Backwoods Presbyterian, you and I have actually met before in Barbour Library here at PTS. We had a good chat down in the basement. I will have to send you a message for I feel you would have excellent insight into what I'm talking about.


----------



## Dearly Bought (Nov 15, 2009)

Not too long ago, I found myself in a similar situation, except with a presidential scholarship at an American Baptist seminary, while studying for ministry in the American Baptist churches. _I strongly urge you to leave_.

Financial hardship is nothing compared to the spiritual dangers involved in staying. I have no regrets over leaving.
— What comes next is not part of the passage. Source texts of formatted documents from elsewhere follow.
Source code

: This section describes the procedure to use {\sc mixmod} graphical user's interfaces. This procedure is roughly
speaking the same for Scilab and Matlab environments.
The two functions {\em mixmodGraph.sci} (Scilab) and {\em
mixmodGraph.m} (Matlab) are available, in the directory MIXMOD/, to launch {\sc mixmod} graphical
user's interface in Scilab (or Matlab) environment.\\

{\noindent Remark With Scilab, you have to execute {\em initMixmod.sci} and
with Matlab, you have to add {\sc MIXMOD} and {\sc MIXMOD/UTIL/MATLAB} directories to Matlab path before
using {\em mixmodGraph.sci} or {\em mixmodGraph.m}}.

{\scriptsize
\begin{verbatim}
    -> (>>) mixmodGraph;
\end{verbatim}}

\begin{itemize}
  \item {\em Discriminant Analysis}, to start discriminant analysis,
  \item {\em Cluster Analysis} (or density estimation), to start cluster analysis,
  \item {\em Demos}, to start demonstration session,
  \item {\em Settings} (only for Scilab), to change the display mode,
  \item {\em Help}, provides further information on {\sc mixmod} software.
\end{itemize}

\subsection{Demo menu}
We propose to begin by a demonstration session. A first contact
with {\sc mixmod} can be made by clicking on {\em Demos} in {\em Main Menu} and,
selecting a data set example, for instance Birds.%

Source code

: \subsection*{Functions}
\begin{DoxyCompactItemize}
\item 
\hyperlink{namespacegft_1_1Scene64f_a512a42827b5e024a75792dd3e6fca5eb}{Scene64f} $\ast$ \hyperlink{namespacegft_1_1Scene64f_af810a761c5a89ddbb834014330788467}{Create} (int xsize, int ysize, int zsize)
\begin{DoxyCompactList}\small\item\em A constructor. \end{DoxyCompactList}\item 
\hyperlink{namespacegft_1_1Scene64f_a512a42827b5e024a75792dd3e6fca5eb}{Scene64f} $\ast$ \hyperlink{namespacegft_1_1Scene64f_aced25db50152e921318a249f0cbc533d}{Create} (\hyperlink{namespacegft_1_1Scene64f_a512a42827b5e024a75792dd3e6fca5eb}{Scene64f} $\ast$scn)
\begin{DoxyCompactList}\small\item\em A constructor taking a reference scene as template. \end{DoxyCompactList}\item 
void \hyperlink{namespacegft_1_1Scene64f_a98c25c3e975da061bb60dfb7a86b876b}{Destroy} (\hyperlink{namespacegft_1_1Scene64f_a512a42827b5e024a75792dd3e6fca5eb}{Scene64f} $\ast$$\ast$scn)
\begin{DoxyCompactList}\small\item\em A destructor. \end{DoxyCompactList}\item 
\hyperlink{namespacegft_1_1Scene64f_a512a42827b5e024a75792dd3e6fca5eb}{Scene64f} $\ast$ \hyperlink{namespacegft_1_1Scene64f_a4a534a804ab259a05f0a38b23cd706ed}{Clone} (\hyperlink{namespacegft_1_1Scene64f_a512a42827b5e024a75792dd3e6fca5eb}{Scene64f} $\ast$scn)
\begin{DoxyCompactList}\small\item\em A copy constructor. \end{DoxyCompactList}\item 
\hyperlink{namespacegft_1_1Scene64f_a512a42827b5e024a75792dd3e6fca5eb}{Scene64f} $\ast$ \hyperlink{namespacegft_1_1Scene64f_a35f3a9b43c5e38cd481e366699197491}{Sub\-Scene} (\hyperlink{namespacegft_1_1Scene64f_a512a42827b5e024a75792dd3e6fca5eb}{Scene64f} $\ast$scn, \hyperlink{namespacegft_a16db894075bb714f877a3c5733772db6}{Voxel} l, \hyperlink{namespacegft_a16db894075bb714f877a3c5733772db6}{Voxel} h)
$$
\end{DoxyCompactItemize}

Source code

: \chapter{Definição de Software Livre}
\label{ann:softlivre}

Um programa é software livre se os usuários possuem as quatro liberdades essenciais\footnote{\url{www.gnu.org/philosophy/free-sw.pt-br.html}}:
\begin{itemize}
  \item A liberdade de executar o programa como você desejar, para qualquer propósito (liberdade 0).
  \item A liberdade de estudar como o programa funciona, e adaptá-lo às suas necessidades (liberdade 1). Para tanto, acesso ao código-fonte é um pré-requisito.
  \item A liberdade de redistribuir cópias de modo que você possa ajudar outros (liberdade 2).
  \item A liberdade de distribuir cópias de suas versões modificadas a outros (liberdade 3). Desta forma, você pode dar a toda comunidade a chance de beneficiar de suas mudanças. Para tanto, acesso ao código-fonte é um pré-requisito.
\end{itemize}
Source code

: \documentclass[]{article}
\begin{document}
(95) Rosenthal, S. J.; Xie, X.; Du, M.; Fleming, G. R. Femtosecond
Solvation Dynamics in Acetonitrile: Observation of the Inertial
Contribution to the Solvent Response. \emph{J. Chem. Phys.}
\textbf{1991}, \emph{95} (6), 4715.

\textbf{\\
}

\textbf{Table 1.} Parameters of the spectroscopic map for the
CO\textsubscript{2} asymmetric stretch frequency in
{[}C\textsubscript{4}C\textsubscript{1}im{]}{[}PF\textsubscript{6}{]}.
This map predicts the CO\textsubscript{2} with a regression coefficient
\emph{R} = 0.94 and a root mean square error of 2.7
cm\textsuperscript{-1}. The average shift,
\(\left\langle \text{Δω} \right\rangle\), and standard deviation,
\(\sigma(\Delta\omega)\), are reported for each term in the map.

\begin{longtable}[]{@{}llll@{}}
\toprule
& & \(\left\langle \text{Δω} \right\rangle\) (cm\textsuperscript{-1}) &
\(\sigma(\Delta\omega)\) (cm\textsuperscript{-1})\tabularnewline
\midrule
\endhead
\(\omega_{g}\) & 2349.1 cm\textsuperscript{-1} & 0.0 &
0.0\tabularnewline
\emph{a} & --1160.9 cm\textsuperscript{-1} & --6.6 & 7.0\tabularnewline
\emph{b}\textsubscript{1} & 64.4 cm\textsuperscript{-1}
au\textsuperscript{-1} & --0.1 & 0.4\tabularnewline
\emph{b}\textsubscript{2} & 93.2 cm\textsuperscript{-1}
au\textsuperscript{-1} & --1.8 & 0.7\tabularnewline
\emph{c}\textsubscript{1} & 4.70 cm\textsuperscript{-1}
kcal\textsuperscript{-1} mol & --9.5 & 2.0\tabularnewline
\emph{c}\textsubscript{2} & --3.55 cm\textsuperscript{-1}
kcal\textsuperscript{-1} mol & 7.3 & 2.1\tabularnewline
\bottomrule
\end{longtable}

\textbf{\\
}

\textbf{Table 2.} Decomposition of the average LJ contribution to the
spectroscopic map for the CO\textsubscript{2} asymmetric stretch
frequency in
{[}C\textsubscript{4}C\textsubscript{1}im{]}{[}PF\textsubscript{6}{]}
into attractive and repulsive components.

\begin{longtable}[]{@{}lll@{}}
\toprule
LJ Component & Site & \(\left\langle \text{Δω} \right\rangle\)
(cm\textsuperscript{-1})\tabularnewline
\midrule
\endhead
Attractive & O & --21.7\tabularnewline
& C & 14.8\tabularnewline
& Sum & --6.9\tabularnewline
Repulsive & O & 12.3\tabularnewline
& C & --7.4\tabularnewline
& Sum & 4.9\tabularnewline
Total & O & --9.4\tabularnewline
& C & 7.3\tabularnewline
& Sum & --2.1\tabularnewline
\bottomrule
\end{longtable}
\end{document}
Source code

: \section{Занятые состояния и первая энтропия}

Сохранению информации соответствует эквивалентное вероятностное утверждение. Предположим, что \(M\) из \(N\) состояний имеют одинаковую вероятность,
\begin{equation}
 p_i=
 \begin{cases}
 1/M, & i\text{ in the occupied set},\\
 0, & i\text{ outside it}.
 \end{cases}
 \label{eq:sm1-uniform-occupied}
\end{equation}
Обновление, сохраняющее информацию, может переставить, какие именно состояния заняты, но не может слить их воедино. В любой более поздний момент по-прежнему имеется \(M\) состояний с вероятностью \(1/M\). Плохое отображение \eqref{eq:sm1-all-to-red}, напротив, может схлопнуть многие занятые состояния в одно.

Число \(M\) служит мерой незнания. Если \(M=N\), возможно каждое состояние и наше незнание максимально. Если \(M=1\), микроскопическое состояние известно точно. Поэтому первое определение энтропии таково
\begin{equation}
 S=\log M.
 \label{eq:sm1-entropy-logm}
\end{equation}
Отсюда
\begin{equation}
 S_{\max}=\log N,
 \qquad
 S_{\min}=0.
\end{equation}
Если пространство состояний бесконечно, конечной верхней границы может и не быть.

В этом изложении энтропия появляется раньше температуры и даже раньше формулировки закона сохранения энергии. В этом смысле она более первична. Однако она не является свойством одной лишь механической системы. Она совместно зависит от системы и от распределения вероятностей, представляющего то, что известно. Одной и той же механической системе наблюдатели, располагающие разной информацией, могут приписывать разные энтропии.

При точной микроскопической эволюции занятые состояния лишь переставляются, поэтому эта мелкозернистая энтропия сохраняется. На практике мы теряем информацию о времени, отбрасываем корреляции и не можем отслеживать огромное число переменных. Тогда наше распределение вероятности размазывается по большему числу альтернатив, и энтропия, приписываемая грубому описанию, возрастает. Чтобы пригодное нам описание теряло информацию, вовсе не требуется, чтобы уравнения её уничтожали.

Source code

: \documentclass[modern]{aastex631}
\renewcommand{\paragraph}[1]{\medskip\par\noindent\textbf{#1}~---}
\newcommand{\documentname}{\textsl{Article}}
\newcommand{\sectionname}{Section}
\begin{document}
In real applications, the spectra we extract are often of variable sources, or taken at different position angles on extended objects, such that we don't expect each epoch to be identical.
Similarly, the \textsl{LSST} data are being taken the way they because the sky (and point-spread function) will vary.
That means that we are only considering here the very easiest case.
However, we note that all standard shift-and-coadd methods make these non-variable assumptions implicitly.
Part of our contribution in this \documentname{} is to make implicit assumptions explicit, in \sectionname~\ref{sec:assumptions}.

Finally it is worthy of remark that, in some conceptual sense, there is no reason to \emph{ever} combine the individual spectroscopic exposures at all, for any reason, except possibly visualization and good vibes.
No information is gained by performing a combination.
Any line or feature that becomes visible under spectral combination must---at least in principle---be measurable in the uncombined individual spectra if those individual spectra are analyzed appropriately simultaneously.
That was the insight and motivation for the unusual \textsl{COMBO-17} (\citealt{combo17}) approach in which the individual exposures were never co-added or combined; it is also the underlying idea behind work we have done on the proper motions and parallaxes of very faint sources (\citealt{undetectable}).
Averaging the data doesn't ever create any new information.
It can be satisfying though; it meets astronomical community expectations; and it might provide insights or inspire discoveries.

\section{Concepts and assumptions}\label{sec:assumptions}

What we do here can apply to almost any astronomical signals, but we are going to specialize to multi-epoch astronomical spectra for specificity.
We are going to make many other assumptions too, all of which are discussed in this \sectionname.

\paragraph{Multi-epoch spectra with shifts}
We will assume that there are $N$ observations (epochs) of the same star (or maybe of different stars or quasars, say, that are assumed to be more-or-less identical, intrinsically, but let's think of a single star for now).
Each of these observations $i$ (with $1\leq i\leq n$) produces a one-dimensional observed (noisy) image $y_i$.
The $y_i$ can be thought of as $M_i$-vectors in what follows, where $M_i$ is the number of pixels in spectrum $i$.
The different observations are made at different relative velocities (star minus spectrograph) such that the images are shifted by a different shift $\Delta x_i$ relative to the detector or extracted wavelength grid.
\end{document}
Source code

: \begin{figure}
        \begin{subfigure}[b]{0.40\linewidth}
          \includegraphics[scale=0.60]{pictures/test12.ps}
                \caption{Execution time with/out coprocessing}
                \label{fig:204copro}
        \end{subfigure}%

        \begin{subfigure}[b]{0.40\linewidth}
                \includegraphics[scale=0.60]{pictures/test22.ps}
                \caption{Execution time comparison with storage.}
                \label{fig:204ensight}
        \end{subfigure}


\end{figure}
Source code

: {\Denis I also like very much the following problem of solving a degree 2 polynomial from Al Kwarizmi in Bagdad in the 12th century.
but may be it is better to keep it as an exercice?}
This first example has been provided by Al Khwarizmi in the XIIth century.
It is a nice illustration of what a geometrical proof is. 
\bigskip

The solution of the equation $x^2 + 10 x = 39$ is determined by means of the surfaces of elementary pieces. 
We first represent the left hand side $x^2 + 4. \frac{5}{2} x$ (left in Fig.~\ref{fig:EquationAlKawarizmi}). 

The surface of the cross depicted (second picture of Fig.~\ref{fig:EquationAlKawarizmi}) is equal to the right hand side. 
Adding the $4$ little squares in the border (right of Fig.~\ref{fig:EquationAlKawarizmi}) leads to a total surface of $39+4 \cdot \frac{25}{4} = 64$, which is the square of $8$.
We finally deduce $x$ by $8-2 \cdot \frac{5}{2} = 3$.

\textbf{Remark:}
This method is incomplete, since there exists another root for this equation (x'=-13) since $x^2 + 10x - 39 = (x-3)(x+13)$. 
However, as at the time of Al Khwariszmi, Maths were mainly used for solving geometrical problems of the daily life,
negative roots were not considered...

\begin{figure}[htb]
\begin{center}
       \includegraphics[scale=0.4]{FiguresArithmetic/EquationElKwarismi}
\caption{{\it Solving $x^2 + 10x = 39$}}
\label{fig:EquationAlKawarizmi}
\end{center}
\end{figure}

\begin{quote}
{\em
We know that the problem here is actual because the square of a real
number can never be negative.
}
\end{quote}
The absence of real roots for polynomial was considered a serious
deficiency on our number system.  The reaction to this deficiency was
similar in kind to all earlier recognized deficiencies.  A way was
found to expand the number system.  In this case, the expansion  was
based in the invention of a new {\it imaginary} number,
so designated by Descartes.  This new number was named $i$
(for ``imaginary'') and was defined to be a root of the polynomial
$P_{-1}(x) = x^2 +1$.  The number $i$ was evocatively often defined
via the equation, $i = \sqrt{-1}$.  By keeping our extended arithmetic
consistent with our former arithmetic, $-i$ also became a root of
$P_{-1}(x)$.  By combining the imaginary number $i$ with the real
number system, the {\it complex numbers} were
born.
Is seminary about a degree or about training for ministry? If the degree is the ultimate priority, then by all means stay and duke it out. But if you're looking to procure godly training for ministry, this is not the place to find it. Seminary is not the place for fighting battles over fundamental matters of Christian faith. I'd also be happy to discuss more over PM.


----------



## DMcFadden (Nov 15, 2009)

Having come out of the same denominational group as Bryan, I echo his warning and its passionate intensity. My guess is that you would be better able to handle your balance if you were attending a secular university of agnostics than a mainline place with professing Christians. There are affordable seminaries available. You do NOT need to go in deep debt to complete a program where Christ is honored and you will receive the kind of mentoring that will contribute to your future ministry.


----------



## ReformingFlatlander (Nov 15, 2009)

Thank you all for your responses. Currently I'm toying with the idea of either taking a little time off for the rest of the year, and praying about denominational calling, or dual enrolling with classes at RPTS. I've talked with them about taking Doctrine of Salvation and Calvin's Institutes. It's quite difficult to be under the care of a PC(USA) presbytery who doesn't want me to attend a school outside of the denomination. Thank you all once again for insight and prayers.


----------



## ADKing (Nov 16, 2009)

In your situation and location I would highly suggest attending RPTS. I would be a great opportunity for you.


----------



## Glenn Ferrell (Nov 16, 2009)

ReformingFlatlander said:


> Thank you all for your responses. Currently I'm toying with the idea of either taking a little time off for the rest of the year, and praying about denominational calling, or dual enrolling with classes at RPTS. I've talked with them about taking Doctrine of Salvation and Calvin's Institutes. It's quite difficult to be under the care of a PC(USA) presbytery who doesn't want me to attend a school outside of the denomination. Thank you all once again for insight and prayers.



The denominational question is just as important as the seminary you attend. I attended two PCUSA seminaries in the early 70's, left seminary for 8 years, then obtained an MDiv from a broad evangelical seminary. Though I appreciate understanding how liberals think; I've spent the last thirty years learning theology on my own.

I have classmates from Princeton Seminary, who seemed solid evangelicals when I knew them there. Their time since in ministry in the PCUSA has coopted them into compliance with the broader views of the denomination.

Once you determine to make the change, God will provide a way, a denomination, seminary and finances. Consider RPTS, Greenville, PRTS, or Mid-America. These would be my choices if I were deciding on a seminary today.


----------